** INSTRUCTIONS FOR THE TASK **
The entries below should be repeated exactly, with no pictures carried over.

** RECORDS SUPPLIED **
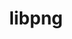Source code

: ---
title: "libpng"
layout: cache
categories: [package, v0.18.1]
meta: {"versions": ["1.6.37"], "compilers": ["gcc@=7.3.1", "gcc@=7.5.0"], "oss": ["amzn2", "ubuntu18.04"], "platforms": ["linux"], "targets": ["aarch64", "graviton2", "x86_64", "x86_64_v3", "x86_64_v4"], "stacks": ["aws-ahug", "aws-ahug-aarch64", "aws-isc", "aws-isc-aarch64", "data-vis-sdk", "e4s", "radiuss", "root"], "num_specs": 5, "num_specs_by_stack": {"root": 5, "aws-isc": 2, "aws-ahug": 2, "data-vis-sdk": 1, "radiuss": 1, "e4s": 1, "aws-isc-aarch64": 2, "aws-ahug-aarch64": 2}}
spec_details: [{"hash": "jxkcsow5dafjsxjv5xhyo4amh5zwavcj", "compiler": "gcc@=7.3.1", "versions": ["1.6.37"], "os": "amzn2", "platform": "linux", "target": "x86_64_v4", "variants": [], "stacks": ["root", "aws-isc", "aws-ahug"], "size": "-", "tarball": "https://binaries.spack.io/v0.18.1/build_cache/linux-amzn2-x86_64_v4/gcc-7.3.1/libpng-1.6.37/linux-amzn2-x86_64_v4-gcc-7.3.1-libpng-1.6.37-jxkcsow5dafjsxjv5xhyo4amh5zwavcj.spack"}, {"hash": "clc3t37q7rb6hfxybgy7bxeztzfehgkj", "compiler": "gcc@=7.5.0", "versions": ["1.6.37"], "os": "ubuntu18.04", "platform": "linux", "target": "x86_64", "variants": [], "stacks": ["root", "data-vis-sdk", "radiuss", "e4s"], "size": "-", "tarball": "https://binaries.spack.io/v0.18.1/build_cache/linux-ubuntu18.04-x86_64/gcc-7.5.0/libpng-1.6.37/linux-ubuntu18.04-x86_64-gcc-7.5.0-libpng-1.6.37-clc3t37q7rb6hfxybgy7bxeztzfehgkj.spack"}, {"hash": "czxqqe2kawzosze7ue4tujgybwbcu7f6", "compiler": "gcc@=7.3.1", "versions": ["1.6.37"], "os": "amzn2", "platform": "linux", "target": "x86_64_v3", "variants": [], "stacks": ["root", "aws-isc", "aws-ahug"], "size": "-", "tarball": "https://binaries.spack.io/v0.18.1/build_cache/linux-amzn2-x86_64_v3/gcc-7.3.1/libpng-1.6.37/linux-amzn2-x86_64_v3-gcc-7.3.1-libpng-1.6.37-czxqqe2kawzosze7ue4tujgybwbcu7f6.spack"}, {"hash": "a7ie6yqe7hmpmrmte4kzdb54soxi37tg", "compiler": "gcc@=7.3.1", "versions": ["1.6.37"], "os": "amzn2", "platform": "linux", "target": "aarch64", "variants": [], "stacks": ["root", "aws-isc-aarch64", "aws-ahug-aarch64"], "size": "-", "tarball": "https://binaries.spack.io/v0.18.1/build_cache/linux-amzn2-aarch64/gcc-7.3.1/libpng-1.6.37/linux-amzn2-aarch64-gcc-7.3.1-libpng-1.6.37-a7ie6yqe7hmpmrmte4kzdb54soxi37tg.spack"}, {"hash": "niepiwkornvkzfjixs5g3w42o6ai3gpa", "compiler": "gcc@=7.3.1", "versions": ["1.6.37"], "os": "amzn2", "platform": "linux", "target": "graviton2", "variants": [], "stacks": ["root", "aws-isc-aarch64", "aws-ahug-aarch64"], "size": "-", "tarball": "https://binaries.spack.io/v0.18.1/build_cache/linux-amzn2-graviton2/gcc-7.3.1/libpng-1.6.37/linux-amzn2-graviton2-gcc-7.3.1-libpng-1.6.37-niepiwkornvkzfjixs5g3w42o6ai3gpa.spack"}]
---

** PROBLEM SOLUTION **
Source code

: ---
title: "libpng"
layout: cache
categories: [package, v0.18.1]
meta: {"versions": ["1.6.37"], "compilers": ["gcc@=7.3.1", "gcc@=7.5.0"], "oss": ["amzn2", "ubuntu18.04"], "platforms": ["linux"], "targets": ["aarch64", "graviton2", "x86_64", "x86_64_v3", "x86_64_v4"], "stacks": ["aws-ahug", "aws-ahug-aarch64", "aws-isc", "aws-isc-aarch64", "data-vis-sdk", "e4s", "radiuss", "root"], "num_specs": 5, "num_specs_by_stack": {"root": 5, "aws-isc": 2, "aws-ahug": 2, "data-vis-sdk": 1, "radiuss": 1, "e4s": 1, "aws-isc-aarch64": 2, "aws-ahug-aarch64": 2}}
spec_details: [{"hash": "jxkcsow5dafjsxjv5xhyo4amh5zwavcj", "compiler": "gcc@=7.3.1", "versions": ["1.6.37"], "os": "amzn2", "platform": "linux", "target": "x86_64_v4", "variants": [], "stacks": ["root", "aws-isc", "aws-ahug"], "size": "-", "tarball": "https://binaries.spack.io/v0.18.1/build_cache/linux-amzn2-x86_64_v4/gcc-7.3.1/libpng-1.6.37/linux-amzn2-x86_64_v4-gcc-7.3.1-libpng-1.6.37-jxkcsow5dafjsxjv5xhyo4amh5zwavcj.spack"}, {"hash": "clc3t37q7rb6hfxybgy7bxeztzfehgkj", "compiler": "gcc@=7.5.0", "versions": ["1.6.37"], "os": "ubuntu18.04", "platform": "linux", "target": "x86_64", "variants": [], "stacks": ["root", "data-vis-sdk", "radiuss", "e4s"], "size": "-", "tarball": "https://binaries.spack.io/v0.18.1/build_cache/linux-ubuntu18.04-x86_64/gcc-7.5.0/libpng-1.6.37/linux-ubuntu18.04-x86_64-gcc-7.5.0-libpng-1.6.37-clc3t37q7rb6hfxybgy7bxeztzfehgkj.spack"}, {"hash": "czxqqe2kawzosze7ue4tujgybwbcu7f6", "compiler": "gcc@=7.3.1", "versions": ["1.6.37"], "os": "amzn2", "platform": "linux", "target": "x86_64_v3", "variants": [], "stacks": ["root", "aws-isc", "aws-ahug"], "size": "-", "tarball": "https://binaries.spack.io/v0.18.1/build_cache/linux-amzn2-x86_64_v3/gcc-7.3.1/libpng-1.6.37/linux-amzn2-x86_64_v3-gcc-7.3.1-libpng-1.6.37-czxqqe2kawzosze7ue4tujgybwbcu7f6.spack"}, {"hash": "a7ie6yqe7hmpmrmte4kzdb54soxi37tg", "compiler": "gcc@=7.3.1", "versions": ["1.6.37"], "os": "amzn2", "platform": "linux", "target": "aarch64", "variants": [], "stacks": ["root", "aws-isc-aarch64", "aws-ahug-aarch64"], "size": "-", "tarball": "https://binaries.spack.io/v0.18.1/build_cache/linux-amzn2-aarch64/gcc-7.3.1/libpng-1.6.37/linux-amzn2-aarch64-gcc-7.3.1-libpng-1.6.37-a7ie6yqe7hmpmrmte4kzdb54soxi37tg.spack"}, {"hash": "niepiwkornvkzfjixs5g3w42o6ai3gpa", "compiler": "gcc@=7.3.1", "versions": ["1.6.37"], "os": "amzn2", "platform": "linux", "target": "graviton2", "variants": [], "stacks": ["root", "aws-isc-aarch64", "aws-ahug-aarch64"], "size": "-", "tarball": "https://binaries.spack.io/v0.18.1/build_cache/linux-amzn2-graviton2/gcc-7.3.1/libpng-1.6.37/linux-amzn2-graviton2-gcc-7.3.1-libpng-1.6.37-niepiwkornvkzfjixs5g3w42o6ai3gpa.spack"}]
---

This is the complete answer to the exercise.